+++ SOURCE MATERIAL +++
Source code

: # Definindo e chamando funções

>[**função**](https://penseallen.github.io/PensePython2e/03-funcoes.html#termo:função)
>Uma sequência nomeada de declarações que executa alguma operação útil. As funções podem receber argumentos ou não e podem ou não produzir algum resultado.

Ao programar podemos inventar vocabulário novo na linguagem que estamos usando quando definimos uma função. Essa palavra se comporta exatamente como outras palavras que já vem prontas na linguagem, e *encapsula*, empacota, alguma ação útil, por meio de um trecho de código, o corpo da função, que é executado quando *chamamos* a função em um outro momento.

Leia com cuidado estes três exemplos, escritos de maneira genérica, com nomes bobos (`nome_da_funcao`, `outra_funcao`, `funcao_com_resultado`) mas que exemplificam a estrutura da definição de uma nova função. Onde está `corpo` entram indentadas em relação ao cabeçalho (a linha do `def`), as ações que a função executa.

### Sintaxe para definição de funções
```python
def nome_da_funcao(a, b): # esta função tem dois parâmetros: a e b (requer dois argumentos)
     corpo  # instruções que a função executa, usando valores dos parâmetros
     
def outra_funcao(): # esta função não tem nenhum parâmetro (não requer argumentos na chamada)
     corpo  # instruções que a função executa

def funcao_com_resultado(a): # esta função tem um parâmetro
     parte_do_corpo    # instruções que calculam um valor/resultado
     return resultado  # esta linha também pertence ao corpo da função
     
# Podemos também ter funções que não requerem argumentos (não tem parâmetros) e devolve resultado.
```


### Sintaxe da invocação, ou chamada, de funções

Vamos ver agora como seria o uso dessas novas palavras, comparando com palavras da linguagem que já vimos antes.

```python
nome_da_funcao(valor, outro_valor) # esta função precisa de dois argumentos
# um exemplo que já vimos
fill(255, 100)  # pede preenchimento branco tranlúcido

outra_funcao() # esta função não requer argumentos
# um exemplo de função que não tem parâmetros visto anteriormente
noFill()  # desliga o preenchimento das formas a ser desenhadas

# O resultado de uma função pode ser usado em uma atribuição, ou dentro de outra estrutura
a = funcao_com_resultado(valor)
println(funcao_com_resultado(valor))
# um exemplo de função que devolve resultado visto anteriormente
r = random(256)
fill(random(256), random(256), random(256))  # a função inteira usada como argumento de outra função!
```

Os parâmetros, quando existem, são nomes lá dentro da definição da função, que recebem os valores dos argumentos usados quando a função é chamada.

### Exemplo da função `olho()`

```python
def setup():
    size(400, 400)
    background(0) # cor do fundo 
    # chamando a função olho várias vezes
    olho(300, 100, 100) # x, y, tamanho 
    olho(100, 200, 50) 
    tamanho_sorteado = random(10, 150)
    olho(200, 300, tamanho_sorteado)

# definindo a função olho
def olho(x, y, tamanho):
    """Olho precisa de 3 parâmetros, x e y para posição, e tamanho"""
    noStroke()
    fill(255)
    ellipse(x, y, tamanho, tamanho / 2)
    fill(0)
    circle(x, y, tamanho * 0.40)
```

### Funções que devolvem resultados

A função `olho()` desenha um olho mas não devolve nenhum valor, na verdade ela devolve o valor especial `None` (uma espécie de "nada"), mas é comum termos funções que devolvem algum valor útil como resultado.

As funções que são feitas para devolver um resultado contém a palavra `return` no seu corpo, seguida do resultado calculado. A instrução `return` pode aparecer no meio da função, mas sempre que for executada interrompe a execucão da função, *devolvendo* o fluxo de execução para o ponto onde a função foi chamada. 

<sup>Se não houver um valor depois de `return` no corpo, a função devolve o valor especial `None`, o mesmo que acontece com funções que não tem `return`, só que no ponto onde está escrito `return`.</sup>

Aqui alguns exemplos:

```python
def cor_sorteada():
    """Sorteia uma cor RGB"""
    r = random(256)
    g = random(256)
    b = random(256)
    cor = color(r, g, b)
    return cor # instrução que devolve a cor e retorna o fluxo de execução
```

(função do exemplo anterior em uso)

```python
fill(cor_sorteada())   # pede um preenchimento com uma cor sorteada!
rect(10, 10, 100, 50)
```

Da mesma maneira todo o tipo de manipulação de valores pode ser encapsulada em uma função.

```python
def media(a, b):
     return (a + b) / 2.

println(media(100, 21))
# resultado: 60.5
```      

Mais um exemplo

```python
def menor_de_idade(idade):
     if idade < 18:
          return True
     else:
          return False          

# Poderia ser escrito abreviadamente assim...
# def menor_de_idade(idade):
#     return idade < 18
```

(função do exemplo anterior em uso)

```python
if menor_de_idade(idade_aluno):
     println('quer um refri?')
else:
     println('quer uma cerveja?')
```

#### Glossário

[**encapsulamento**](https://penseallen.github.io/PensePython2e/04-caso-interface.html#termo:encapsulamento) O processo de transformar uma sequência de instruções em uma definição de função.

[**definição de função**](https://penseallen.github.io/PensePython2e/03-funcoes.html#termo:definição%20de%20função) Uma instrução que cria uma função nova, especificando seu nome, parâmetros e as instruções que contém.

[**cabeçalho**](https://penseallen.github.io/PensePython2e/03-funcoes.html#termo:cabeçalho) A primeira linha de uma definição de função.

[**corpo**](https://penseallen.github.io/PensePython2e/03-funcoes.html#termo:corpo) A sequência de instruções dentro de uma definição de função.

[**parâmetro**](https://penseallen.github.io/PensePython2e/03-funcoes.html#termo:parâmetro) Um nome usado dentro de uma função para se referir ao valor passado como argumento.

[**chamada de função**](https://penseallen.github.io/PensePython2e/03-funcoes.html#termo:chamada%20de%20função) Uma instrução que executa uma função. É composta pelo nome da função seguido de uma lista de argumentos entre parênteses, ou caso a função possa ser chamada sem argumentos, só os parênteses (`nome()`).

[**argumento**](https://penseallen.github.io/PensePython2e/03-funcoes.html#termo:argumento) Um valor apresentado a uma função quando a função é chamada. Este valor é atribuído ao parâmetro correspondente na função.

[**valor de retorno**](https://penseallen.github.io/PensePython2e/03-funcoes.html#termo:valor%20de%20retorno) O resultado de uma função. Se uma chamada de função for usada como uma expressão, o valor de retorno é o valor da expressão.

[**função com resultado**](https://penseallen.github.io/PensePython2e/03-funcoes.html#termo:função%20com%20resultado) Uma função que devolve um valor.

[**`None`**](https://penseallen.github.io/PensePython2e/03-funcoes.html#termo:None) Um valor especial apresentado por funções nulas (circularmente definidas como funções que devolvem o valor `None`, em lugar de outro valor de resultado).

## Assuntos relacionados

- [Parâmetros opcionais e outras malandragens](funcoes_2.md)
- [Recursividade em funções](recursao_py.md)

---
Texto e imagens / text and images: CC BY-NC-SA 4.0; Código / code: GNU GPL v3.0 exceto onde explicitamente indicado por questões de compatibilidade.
+++
- [WORK ORDER]:
Copy back the listing above exactly, but only from the line with "Vamos ver agora" through the line with "útil como resultado.", both ends included.

- [REPLY TO THE EXERCISE]:
Vamos ver agora como seria o uso dessas novas palavras, comparando com palavras da linguagem que já vimos antes.

```python
nome_da_funcao(valor, outro_valor) # esta função precisa de dois argumentos
# um exemplo que já vimos
fill(255, 100)  # pede preenchimento branco tranlúcido

outra_funcao() # esta função não requer argumentos
# um exemplo de função que não tem parâmetros visto anteriormente
noFill()  # desliga o preenchimento das formas a ser desenhadas

# O resultado de uma função pode ser usado em uma atribuição, ou dentro de outra estrutura
a = funcao_com_resultado(valor)
println(funcao_com_resultado(valor))
# um exemplo de função que devolve resultado visto anteriormente
r = random(256)
fill(random(256), random(256), random(256))  # a função inteira usada como argumento de outra função!
```

Os parâmetros, quando existem, são nomes lá dentro da definição da função, que recebem os valores dos argumentos usados quando a função é chamada.

### Exemplo da função `olho()`

```python
def setup():
    size(400, 400)
    background(0) # cor do fundo 
    # chamando a função olho várias vezes
    olho(300, 100, 100) # x, y, tamanho 
    olho(100, 200, 50) 
    tamanho_sorteado = random(10, 150)
    olho(200, 300, tamanho_sorteado)

# definindo a função olho
def olho(x, y, tamanho):
    """Olho precisa de 3 parâmetros, x e y para posição, e tamanho"""
    noStroke()
    fill(255)
    ellipse(x, y, tamanho, tamanho / 2)
    fill(0)
    circle(x, y, tamanho * 0.40)
```

### Funções que devolvem resultados

A função `olho()` desenha um olho mas não devolve nenhum valor, na verdade ela devolve o valor especial `None` (uma espécie de "nada"), mas é comum termos funções que devolvem algum valor útil como resultado.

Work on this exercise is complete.